(Source material Opens)

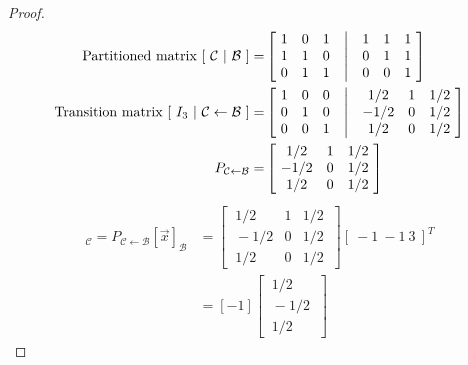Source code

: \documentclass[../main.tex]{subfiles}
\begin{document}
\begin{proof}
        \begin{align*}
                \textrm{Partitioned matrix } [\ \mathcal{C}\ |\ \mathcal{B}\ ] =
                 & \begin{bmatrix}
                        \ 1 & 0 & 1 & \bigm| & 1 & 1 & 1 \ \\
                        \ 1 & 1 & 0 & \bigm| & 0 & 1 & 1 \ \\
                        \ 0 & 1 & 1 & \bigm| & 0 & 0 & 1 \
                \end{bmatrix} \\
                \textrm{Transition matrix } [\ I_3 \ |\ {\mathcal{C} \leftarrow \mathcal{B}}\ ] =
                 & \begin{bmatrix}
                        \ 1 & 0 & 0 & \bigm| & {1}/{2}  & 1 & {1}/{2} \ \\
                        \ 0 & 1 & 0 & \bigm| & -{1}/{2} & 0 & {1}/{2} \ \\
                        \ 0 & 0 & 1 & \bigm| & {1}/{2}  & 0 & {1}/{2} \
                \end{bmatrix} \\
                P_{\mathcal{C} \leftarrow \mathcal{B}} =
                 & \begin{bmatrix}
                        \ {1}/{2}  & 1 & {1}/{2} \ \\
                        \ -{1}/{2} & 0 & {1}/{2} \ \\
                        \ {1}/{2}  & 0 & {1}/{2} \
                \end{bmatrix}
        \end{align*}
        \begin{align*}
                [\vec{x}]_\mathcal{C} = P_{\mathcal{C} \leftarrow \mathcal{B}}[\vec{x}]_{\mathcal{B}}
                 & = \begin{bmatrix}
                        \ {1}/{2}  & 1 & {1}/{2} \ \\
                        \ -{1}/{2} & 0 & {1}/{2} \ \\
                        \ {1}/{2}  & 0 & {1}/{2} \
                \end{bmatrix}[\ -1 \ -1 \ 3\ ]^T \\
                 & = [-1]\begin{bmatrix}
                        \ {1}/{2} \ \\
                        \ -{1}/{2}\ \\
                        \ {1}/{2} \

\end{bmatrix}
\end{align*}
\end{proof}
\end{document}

(Source material Closes)
(Source material Opens)

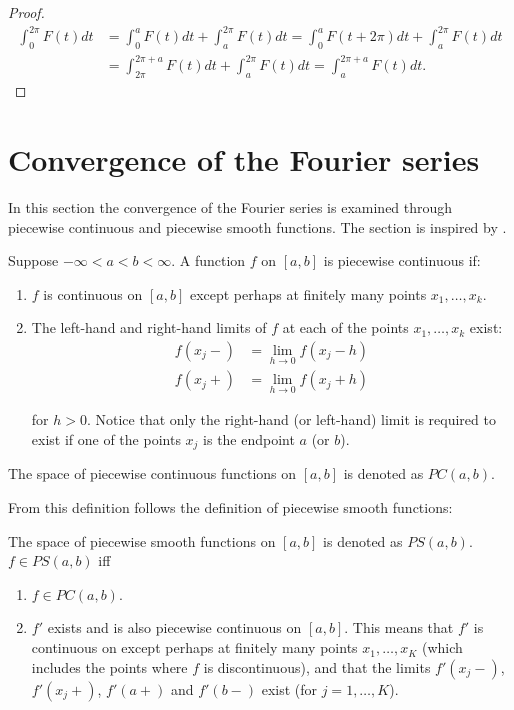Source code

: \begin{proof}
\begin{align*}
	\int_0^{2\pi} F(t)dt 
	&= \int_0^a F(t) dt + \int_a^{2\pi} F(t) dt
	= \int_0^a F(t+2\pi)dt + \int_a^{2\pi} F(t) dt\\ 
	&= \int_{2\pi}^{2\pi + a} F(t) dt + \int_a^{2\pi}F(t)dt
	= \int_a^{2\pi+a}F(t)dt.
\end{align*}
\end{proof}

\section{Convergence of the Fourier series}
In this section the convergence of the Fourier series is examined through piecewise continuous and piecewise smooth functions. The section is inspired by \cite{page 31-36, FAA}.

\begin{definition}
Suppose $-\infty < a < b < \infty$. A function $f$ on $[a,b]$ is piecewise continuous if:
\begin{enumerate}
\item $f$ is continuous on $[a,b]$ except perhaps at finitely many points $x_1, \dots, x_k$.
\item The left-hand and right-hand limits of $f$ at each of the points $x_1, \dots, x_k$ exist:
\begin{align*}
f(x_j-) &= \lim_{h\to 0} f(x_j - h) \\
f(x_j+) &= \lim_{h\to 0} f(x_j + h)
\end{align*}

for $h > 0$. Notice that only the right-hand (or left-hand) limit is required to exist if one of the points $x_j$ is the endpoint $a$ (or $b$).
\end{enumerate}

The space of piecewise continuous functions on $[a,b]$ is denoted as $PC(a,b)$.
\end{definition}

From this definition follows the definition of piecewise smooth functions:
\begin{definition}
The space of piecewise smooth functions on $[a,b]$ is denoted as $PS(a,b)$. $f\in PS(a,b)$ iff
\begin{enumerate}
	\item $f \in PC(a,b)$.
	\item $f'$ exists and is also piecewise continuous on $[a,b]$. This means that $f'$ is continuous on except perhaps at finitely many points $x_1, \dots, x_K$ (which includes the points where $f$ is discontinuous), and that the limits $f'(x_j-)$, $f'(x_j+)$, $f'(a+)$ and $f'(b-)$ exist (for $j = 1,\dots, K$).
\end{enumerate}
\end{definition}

(Source material Closes)

• Brief:
Looking at the records above, report how many lines contain the word "continuous". Answer with the number only.

• Expected answer:
5